If you are an IT professional and looking to add certifications in order to advance and make more money, think again. According to Foote Partners, a boutique IT benchmarking firm, as reported by CIO blogger Meridith Levinson, the pay premiums for 82 specific IT skills and 88 IT certifications are falling. What they are seeing is none other than a sea change in how tech professionals are valued.
As technology continues to change in the blink of an eye and often in surprising directions (the death of the desktop?), companies are looking for people who don't simply have the certification de jour. Instead, they are demanding a much broader skillset, one that isn't limited to technology. For instance, they are looking for folks who have technical depth but a business perspective. People who can foster innovation, drive revenues, help evolve the organization in ever leaner, more profitable directions.
Foote reports, "...the restructuring of IT departments that took place during the recession, which in some cases continues today, is driving demand for business skills and contributing to the devaluing of pure tech skills." Pure-play technical expertise is becoming "a dime a dozen." In other words, technical skills are becoming a commodity. And, like other products and services that have been commoditized, their price goes down.

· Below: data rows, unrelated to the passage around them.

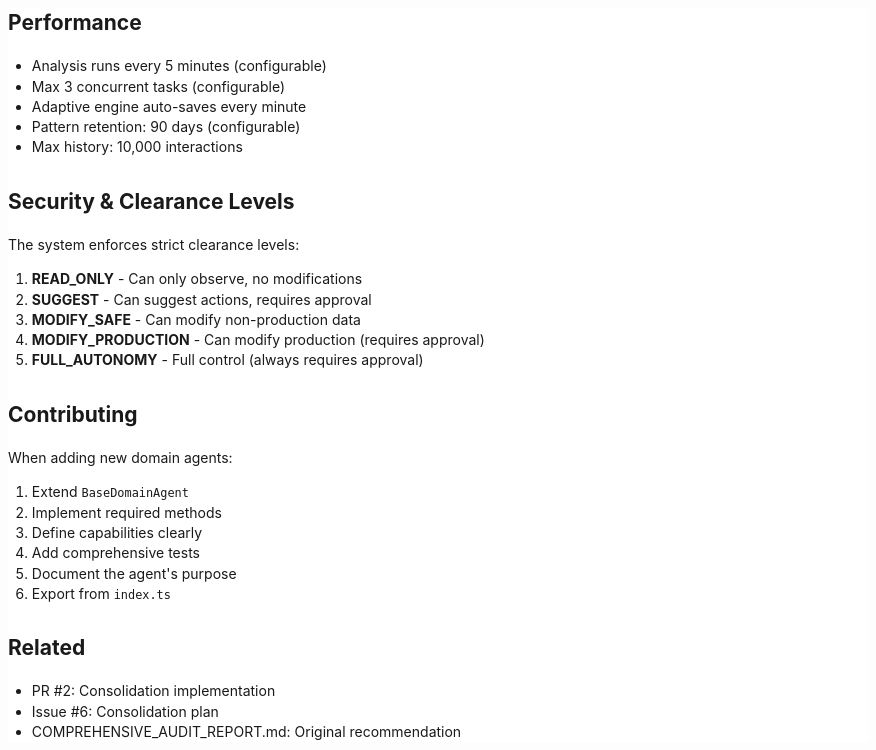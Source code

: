 ## Performance

- Analysis runs every 5 minutes (configurable)
- Max 3 concurrent tasks (configurable)
- Adaptive engine auto-saves every minute
- Pattern retention: 90 days (configurable)
- Max history: 10,000 interactions

## Security & Clearance Levels

The system enforces strict clearance levels:

1. **READ_ONLY** - Can only observe, no modifications
2. **SUGGEST** - Can suggest actions, requires approval
3. **MODIFY_SAFE** - Can modify non-production data
4. **MODIFY_PRODUCTION** - Can modify production (requires approval)
5. **FULL_AUTONOMY** - Full control (always requires approval)

## Contributing

When adding new domain agents:

1. Extend `BaseDomainAgent`
2. Implement required methods
3. Define capabilities clearly
4. Add comprehensive tests
5. Document the agent's purpose
6. Export from `index.ts`

## Related

- PR #2: Consolidation implementation
- Issue #6: Consolidation plan
- COMPREHENSIVE_AUDIT_REPORT.md: Original recommendation
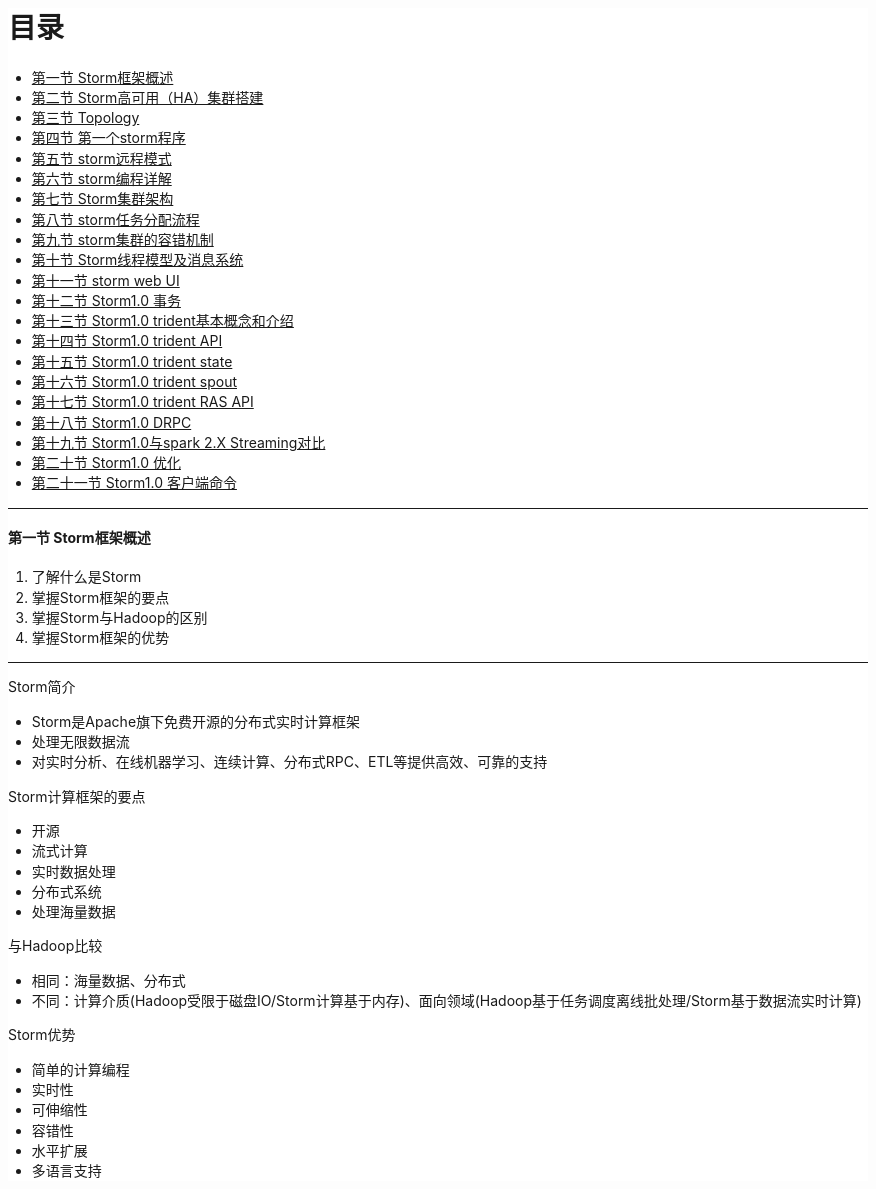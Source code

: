 # 目录 #

- [第一节 Storm框架概述](#1)
- [第二节 Storm高可用（HA）集群搭建](#2)
- [第三节 Topology](#3)
- [第四节 第一个storm程序](#4)
- [第五节 storm远程模式](#5)
- [第六节 storm编程详解](#6)
- [第七节 Storm集群架构](#7)
- [第八节 storm任务分配流程](#8)
- [第九节 storm集群的容错机制](#9)
- [第十节 Storm线程模型及消息系统](#10)
- [第十一节 storm web UI](#11)
- [第十二节 Storm1.0 事务](#12)
- [第十三节 Storm1.0 trident基本概念和介绍](#13)
- [第十四节 Storm1.0 trident API](#14)
- [第十五节 Storm1.0 trident state](#15)
- [第十六节 Storm1.0 trident spout](#16)
- [第十七节 Storm1.0 trident RAS API](#17)
- [第十八节 Storm1.0 DRPC](#18)
- [第十九节 Storm1.0与spark 2.X Streaming对比](#19)
- [第二十节 Storm1.0 优化](#20)
- [第二十一节 Storm1.0 客户端命令](#21)

***

<h4 id='1'>第一节 Storm框架概述</h4>

1. 了解什么是Storm
2. 掌握Storm框架的要点
3. 掌握Storm与Hadoop的区别
4. 掌握Storm框架的优势

---

Storm简介
- Storm是Apache旗下免费开源的分布式实时计算框架
- 处理无限数据流
- 对实时分析、在线机器学习、连续计算、分布式RPC、ETL等提供高效、可靠的支持

Storm计算框架的要点
- 开源
- 流式计算
- 实时数据处理
- 分布式系统
- 处理海量数据

与Hadoop比较
- 相同：海量数据、分布式
- 不同：计算介质(Hadoop受限于磁盘IO/Storm计算基于内存)、面向领域(Hadoop基于任务调度离线批处理/Storm基于数据流实时计算)

Storm优势
- 简单的计算编程
- 实时性
- 可伸缩性
- 容错性
- 水平扩展
- 多语言支持
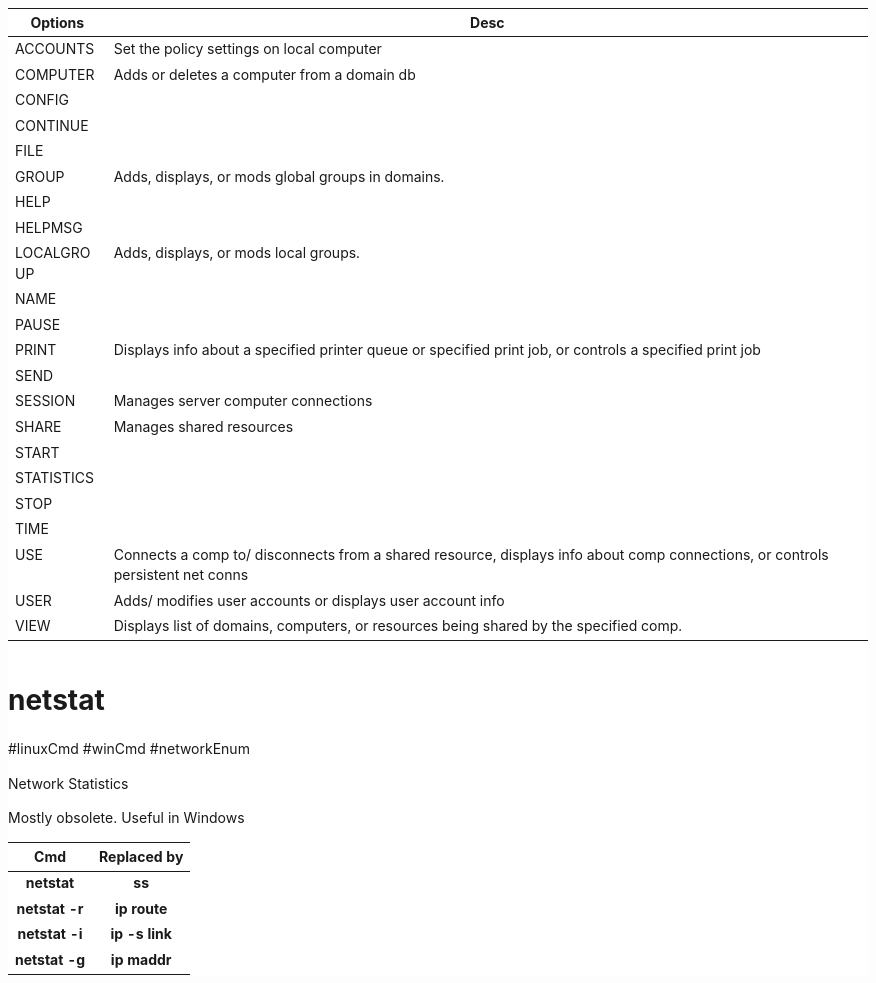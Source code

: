 | Options | Desc |
| ---- | ---- |
| ACCOUNTS | Set the policy settings on local computer |
| COMPUTER | Adds or deletes a computer from a domain db |
| CONFIG |  |
| CONTINUE |  |
| FILE |  |
| GROUP | Adds, displays, or mods global groups in domains. |
| HELP |  |
| HELPMSG |  |
| LOCALGROUP | Adds, displays, or mods local groups. |
| NAME |  |
| PAUSE |  |
| PRINT | Displays info about a specified printer queue or specified print job, or controls a specified print job |
| SEND |  |
| SESSION | Manages server computer connections |
| SHARE | Manages shared resources |
| START |  |
| STATISTICS |  |
| STOP |  |
| TIME |  |
| USE | Connects a comp to/ disconnects from a shared resource,  displays info about comp connections, or controls persistent net conns |
| USER | Adds/ modifies user accounts or displays user account info |
| VIEW | Displays list of domains, computers, or resources being shared by the specified comp. |

# netstat
#linuxCmd #winCmd #networkEnum 

Network Statistics   

Mostly obsolete. Useful in Windows  

|      Cmd       |  Replaced by   |
|:--------------:|:--------------:|
|  **netstat**   |     **ss**     |
| **netstat -r** |  **ip route**  |
| **netstat -i** | **ip -s link** |
| **netstat -g** |  **ip maddr**  |
  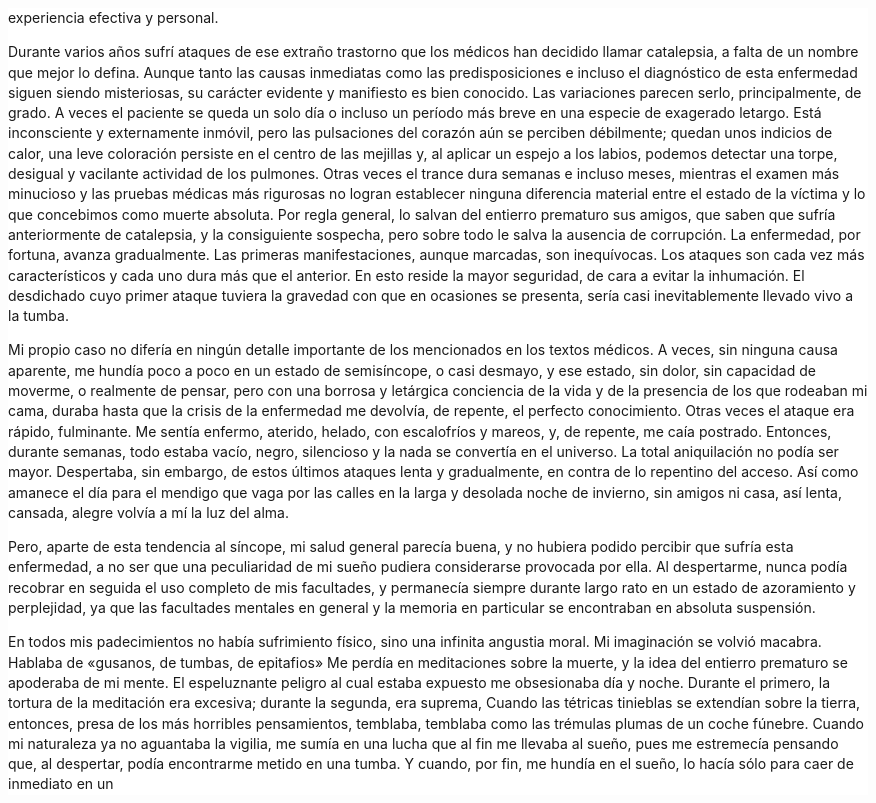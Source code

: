 experiencia efectiva y personal.

Durante varios años sufrí ataques de ese extraño trastorno que los
médicos han decidido llamar catalepsia, a falta de un nombre que mejor
lo defina. Aunque tanto las causas inmediatas como las predisposiciones
e incluso el diagnóstico de esta enfermedad siguen siendo misteriosas,
su carácter evidente y manifiesto es bien conocido. Las variaciones
parecen serlo, principalmente, de grado. A veces el paciente se queda
un solo día o incluso un período más breve en una especie de exagerado
letargo. Está inconsciente y externamente inmóvil, pero las pulsaciones
del corazón aún se perciben débilmente; quedan unos indicios de calor,
una leve coloración persiste en el centro de las mejillas y, al aplicar
un espejo a los labios, podemos detectar una torpe, desigual y
vacilante actividad de los pulmones. Otras veces el trance dura semanas
e incluso meses, mientras el examen más minucioso y las pruebas médicas
más rigurosas no logran establecer ninguna diferencia material entre el
estado de la víctima y lo que concebimos como muerte absoluta. Por
regla general, lo salvan del entierro prematuro sus amigos, que saben
que sufría anteriormente de catalepsia, y la consiguiente sospecha,
pero sobre todo le salva la ausencia de corrupción. La enfermedad, por
fortuna, avanza gradualmente. Las primeras manifestaciones, aunque
marcadas, son inequívocas. Los ataques son cada vez más característicos
y cada uno dura más que el anterior. En esto reside la mayor seguridad,
de cara a evitar la inhumación. El desdichado cuyo primer ataque
tuviera la gravedad con que en ocasiones se presenta, sería casi
inevitablemente llevado vivo a la tumba.

Mi propio caso no difería en ningún detalle importante de los
mencionados en los textos médicos. A veces, sin ninguna causa aparente,
me hundía poco a poco en un estado de semisíncope, o casi desmayo, y
ese estado, sin dolor, sin capacidad de moverme, o realmente de pensar,
pero con una borrosa y letárgica conciencia de la vida y de la
presencia de los que rodeaban mi cama, duraba hasta que la crisis de la
enfermedad me devolvía, de repente, el perfecto conocimiento. Otras
veces el ataque era rápido, fulminante. Me sentía enfermo, aterido,
helado, con escalofríos y mareos, y, de repente, me caía postrado.
Entonces, durante semanas, todo estaba vacío, negro, silencioso y la
nada se convertía en el universo. La total aniquilación no podía ser
mayor. Despertaba, sin embargo, de estos últimos ataques lenta y
gradualmente, en contra de lo repentino del acceso. Así como amanece el
día para el mendigo que vaga por las calles en la larga y desolada
noche de invierno, sin amigos ni casa, así lenta, cansada, alegre
volvía a mí la luz del alma.

Pero, aparte de esta tendencia al síncope, mi salud general parecía
buena, y no hubiera podido percibir que sufría esta enfermedad, a no
ser que una peculiaridad de mi sueño pudiera considerarse provocada por
ella. Al despertarme, nunca podía recobrar en seguida el uso completo
de mis facultades, y permanecía siempre durante largo rato en un estado
de azoramiento y perplejidad, ya que las facultades mentales en general
y la memoria en particular se encontraban en absoluta suspensión.

En todos mis padecimientos no había sufrimiento físico, sino una
infinita angustia moral. Mi imaginación se volvió macabra. Hablaba de
«gusanos, de tumbas, de epitafios» Me perdía en meditaciones sobre la
muerte, y la idea del entierro prematuro se apoderaba de mi mente. El
espeluznante peligro al cual estaba expuesto me obsesionaba día y
noche. Durante el primero, la tortura de la meditación era excesiva;
durante la segunda, era suprema, Cuando las tétricas tinieblas se
extendían sobre la tierra, entonces, presa de los más horribles
pensamientos, temblaba, temblaba como las trémulas plumas de un coche
fúnebre. Cuando mi naturaleza ya no aguantaba la vigilia, me sumía en
una lucha que al fin me llevaba al sueño, pues me estremecía pensando
que, al despertar, podía encontrarme metido en una tumba. Y cuando, por
fin, me hundía en el sueño, lo hacía sólo para caer de inmediato en un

What should tech professionals managing their careers do to avoid becoming a commodity? Develop value-adds, such as another area of proficiency in a business function (i.e., marketing, accounting) and an abiity to continually apply business concepts (strategy alignment, product and service innovation, bottom-line growth) to the activity of IT.
"They're looking for walking Swiss army knives," says Foote. It can sound daunting. But the more aware you of these seismic shifts in your profession and the more you shape your professional identity in the direction of market requirements, the more you will have an edge in your IT job search, now and in and for the (foreseeable!) future.